Before we go any further, Don Bradman does not make the team. Many will protest that he could adapt himself to anything, but the successful Twenty20 batsman is comfortable with hitting the ball in the air to clear the infield or the boundary and accepts that he will sometimes lose his wicket cheaply because of the risks he takes. Neither of these can plausibly be seen as traits of Bradman's batting. Maybe he could have adapted, but it would have been through gritted teeth at the gross offense to his principles, and I'd rather pick players who are going to relish the thrill-ride of a Twenty20 batting career.

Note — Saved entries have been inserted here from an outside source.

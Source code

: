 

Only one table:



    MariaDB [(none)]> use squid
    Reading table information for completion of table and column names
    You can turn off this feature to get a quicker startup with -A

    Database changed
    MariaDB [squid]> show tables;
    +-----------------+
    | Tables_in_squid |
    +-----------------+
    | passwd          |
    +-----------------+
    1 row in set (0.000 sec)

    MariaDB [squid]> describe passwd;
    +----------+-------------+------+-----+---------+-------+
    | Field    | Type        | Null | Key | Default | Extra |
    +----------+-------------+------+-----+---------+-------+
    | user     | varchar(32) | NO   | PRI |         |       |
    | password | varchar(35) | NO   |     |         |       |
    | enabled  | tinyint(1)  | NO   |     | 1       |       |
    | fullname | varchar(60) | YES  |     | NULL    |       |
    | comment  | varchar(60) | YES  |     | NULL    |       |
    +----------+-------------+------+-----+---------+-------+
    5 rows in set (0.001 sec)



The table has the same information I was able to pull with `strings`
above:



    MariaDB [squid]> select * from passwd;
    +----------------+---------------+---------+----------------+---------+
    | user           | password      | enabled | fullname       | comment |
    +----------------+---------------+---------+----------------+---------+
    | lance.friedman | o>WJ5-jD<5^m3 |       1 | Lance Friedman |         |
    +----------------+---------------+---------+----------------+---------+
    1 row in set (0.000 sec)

The first two names are obvious. Twenty20 could have been invented for Learie Constantine. Tearaway fast bowler, whirlwind batsman and a strong candidate for the greatest fielder of all time, he was born 80 years too early to be the Maharajah of the IPL he would have become rather than the king of the Lancashire League that he was. Of course, he would have been in competition with Keith Miller, tearaway, whirlwind and superb fielder in the deep, taking running catches the way Constantine ran batsmen out.

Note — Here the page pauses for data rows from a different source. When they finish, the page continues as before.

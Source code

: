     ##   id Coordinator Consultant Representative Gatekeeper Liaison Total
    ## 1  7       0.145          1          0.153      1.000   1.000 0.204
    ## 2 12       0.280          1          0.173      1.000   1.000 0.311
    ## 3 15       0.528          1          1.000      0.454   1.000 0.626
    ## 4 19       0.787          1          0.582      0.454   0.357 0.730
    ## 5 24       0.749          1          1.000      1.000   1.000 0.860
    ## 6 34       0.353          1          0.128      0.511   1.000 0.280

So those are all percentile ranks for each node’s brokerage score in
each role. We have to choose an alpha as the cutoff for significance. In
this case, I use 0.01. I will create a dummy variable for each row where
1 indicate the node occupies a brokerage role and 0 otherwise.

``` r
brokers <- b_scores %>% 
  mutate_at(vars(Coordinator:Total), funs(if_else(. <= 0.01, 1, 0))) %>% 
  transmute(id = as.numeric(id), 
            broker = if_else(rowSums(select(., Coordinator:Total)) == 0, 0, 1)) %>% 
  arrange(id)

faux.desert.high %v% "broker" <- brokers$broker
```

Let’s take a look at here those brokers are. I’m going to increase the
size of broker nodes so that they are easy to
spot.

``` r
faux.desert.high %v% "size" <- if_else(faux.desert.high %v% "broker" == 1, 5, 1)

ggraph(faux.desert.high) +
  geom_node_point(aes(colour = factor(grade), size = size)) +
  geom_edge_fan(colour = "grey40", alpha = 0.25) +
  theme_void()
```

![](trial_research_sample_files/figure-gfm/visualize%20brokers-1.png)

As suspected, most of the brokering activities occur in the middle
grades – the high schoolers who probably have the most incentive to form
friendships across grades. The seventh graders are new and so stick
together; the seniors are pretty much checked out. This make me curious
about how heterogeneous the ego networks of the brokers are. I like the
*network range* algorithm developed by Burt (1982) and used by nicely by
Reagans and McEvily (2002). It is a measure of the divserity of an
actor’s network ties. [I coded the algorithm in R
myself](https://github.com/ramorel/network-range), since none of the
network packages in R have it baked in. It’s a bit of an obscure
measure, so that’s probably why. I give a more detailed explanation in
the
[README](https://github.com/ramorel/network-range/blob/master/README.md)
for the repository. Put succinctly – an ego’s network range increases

As Les Ames was for England, there is a standout batsman-keeper in Clyde Walcott, who might as well open the batting because he would be excellent in Powerplay overs. Unlike England, though, one of the great Australian openers will be ideal as his partner. Victor Trumper, the legendary stylist, was quite happy to send the first ball of a Test match back over the bowler's head if he thought it deserved such treatment.
Charlie Macartney, the Governor-General, is mostly remembered as the great Australian batsman between Trumper and Bradman, but he was really an all-rounder, since his left-arm spin took over 400 first-class wickets at under 21.
Number three looks like his berth, and six and seven for Miller and Constantine, so I want a four and five. Stan McCabe in particular will be disappointed, but I'm picking Everton Weekes and CK Nayudu. It's just about arguable that Nayudu's big-hitting 153 for the Hindus on MCC's 1926-7 tour of India tipped the balance of persuasion that India were ready to join the ranks of Test-playing countries.
Now things get difficult. We will have a leg-spinning all-rounder as captain, but I change my mind hourly on whether it should be the great South African Aubrey Faulkner or Richie Benaud. At the moment, I favour Benaud as the more tactically astute.
We will want a couple of medium-pacers. Fazal Mahmood will be one, moving the ball both ways and being highly economical, but then there is a choice between Amar Singh and Alan Davidson. Amar was the better bat, but Davidson is a left-armer and will add variety.
Finally, we need an off-spinner, and here I shall plump for Hugh Tayfield, the South African spinner of the Fifties who bowled maiden after maiden after maiden, and who will strangle the England batsmen into false shots just as he did in Tests.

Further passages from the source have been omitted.